On Experience and Memory
It has occurred to me recently, that when you are living in the past you are either depressed or joyfully nostalgic. This points us to a truth that I don’t think many people realize.
It has also occurred to me that when you are living in the future, you are either anxious or thrilled at the opportunity, and this too points us to a truth that I don’t think many have considered.
And then there is the present, that explicitly and tangible reality that you live in, which defines the moment, and that which the denotation of emotions are able to be express with clarity.
Each time frame is one in the same really, but the fact that the human mind sees them are distinct is a profound thought nonetheless.
Think of a human as a computer. There is short term memory bank and long term memories storage. The short term memory is living the experience. Long term memory is the collage of experiences, where lessons are derived and where life decisions are calculated. In the case of humans, when we are more “present” in the moment when are in tuned with our emotions, and we are “being” who we are without assigning too much casual weight to the experiences we feel alive. That living can be horrible or Joyful, but there is no explaining away how one feels and what one is during that time. For us, the memory, the long term storage is what we use to guess at the future, and what we use to derive meaning from the world. The memories are reflections of patterns that we see in the world and determine all the action that we do. The long term memories are where the past actions are combined to allow a person to rationally assign fear to situations that are realistically not present.
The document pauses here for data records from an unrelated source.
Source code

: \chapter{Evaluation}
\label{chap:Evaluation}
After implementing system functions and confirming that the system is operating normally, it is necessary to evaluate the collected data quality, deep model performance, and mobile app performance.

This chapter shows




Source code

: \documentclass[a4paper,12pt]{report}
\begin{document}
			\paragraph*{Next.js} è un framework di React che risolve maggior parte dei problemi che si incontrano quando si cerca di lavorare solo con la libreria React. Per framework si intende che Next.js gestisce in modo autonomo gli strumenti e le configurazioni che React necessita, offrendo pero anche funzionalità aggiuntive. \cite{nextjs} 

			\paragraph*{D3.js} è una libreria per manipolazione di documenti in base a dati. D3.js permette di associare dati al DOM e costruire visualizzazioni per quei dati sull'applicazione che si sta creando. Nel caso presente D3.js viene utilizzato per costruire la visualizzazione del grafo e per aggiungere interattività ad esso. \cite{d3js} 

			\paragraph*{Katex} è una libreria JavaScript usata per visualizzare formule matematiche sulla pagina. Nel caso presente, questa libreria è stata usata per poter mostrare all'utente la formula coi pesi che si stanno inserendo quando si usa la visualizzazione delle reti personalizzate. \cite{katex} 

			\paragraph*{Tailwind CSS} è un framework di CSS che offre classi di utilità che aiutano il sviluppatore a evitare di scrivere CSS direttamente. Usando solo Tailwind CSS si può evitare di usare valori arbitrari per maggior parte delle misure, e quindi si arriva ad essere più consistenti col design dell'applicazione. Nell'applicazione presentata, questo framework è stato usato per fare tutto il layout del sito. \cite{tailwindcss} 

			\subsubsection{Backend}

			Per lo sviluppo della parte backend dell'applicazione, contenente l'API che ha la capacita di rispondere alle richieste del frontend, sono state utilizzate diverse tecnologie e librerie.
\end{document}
Despite the fact that no one knows the future, the human mind is capable of creating a “present”, or a notional future, in which the persona of the person can live out the fantasy in a way that replicates the “real” or the possibly of reality. The human mind is capable of halting future actions, in the present time, by throwing up examples from the past, after assigning meaning to unlived experiences. This is the basis of fear, of greed, of cautiousness, and ultimately of not living in the now.
Each of us has two, yes (2) two, types of selfs. There is the first self, the experiencing self, that which lives and is present in the now. This “self” doesn’t think of the future, doesn’t look to the past, but gets trapped in the moment. It is raw emotion, the person in their root that lives. It can be either conscious or unconscious, depending on the type of life that is being lived. Some people refer to it as the “Elephant”. It doesn’t concern itself with much, but is often over ruled by the second self. The second self, the “Rider” or the long term memory storage bank, see the world in terms of future, past, and creation of memories. It is not living in the present, but rather functions as a “memory” of pictures of what has transpired. What happens here is the “Rider” looks at photographs that the “Elephant” took while on a long ride, not actually looking at the road himself. From those pictures the Rider determines what should be taken from an experience, without actually living in the experience, in order to determine which direction the “Elephant” should be steered.
See, when you are living in the present, you are using the Elephant as a vehicle, and the rider is the analyzer. There is a trick that you can do to increase the Rider’s awareness of the now, and Elephants presence in the now.
First, you can write a journal. This allows the elephant to take notes for the rider, so that the rider has a bigger, more robust picture to take information from. Dually, the Rider will give the elephant, in the future of course, a new way to deal with the present, which they both have a stake in. The elephant cannot know where to go without the Rider, and the Rider cannot get to the destination that the Elephant can take him to without the Big E. (not ego).
Next, you can take pictures of situations in order to remind both the elephant and the Rider of the past, and to help guide to the future.
How we can have two different memory banks in the head that can each make contrary decisions due to how we feed them seems like a recipe for failure, but yet, this is how we are designed. The questions must be raised.
So What?
How do I get them on the same page?
What is the meaning of having two distinctly different functions in the head?
Is there another function in the head that we do not actually want to acknowledge?
Well, maybe in the future I will write about this a little, but for now I just wanted to type.
Peace be with you all.
To gather more information on this, but to give it your own understanding read/watch these:
http://en.wikipedia.org/wiki/The_Happiness_Hypothesis
People may have to write a paper for educational pursuits. The paper may take 30 hours to write, 10 hours of reading is required, and directions have to be followed. The experiencing self will be pissed at all of this, or will be excited at the chance to learn and grow. The long term self will associate the lessons from the experience by considering emotions at the beginning and the end of the experience, as well as the outcome, but more weight will be placed on the outcome. If the grade was an A, the long term self will allow the time and effort of the action. An F will result, the long term self will make sure the action is quit, even if the short term self enjoys it, unless there is a long term goal that has to be realized.
What does this mean?
Even if you are enjoy a thing in the present or you have in the past, if you are living in the past or the future, you will not continue the action if you think (based of the past outcomes – not experiences) that there is no point, you will stop.
People that live in the “now” life FOR the experience without trying to force an outcome.
That is where happiness is – in the enjoyment of the present “Now”.
Contentment is acceptance of the past – AKA your life.
Excitement is acceptance of the future – AKA what is to come.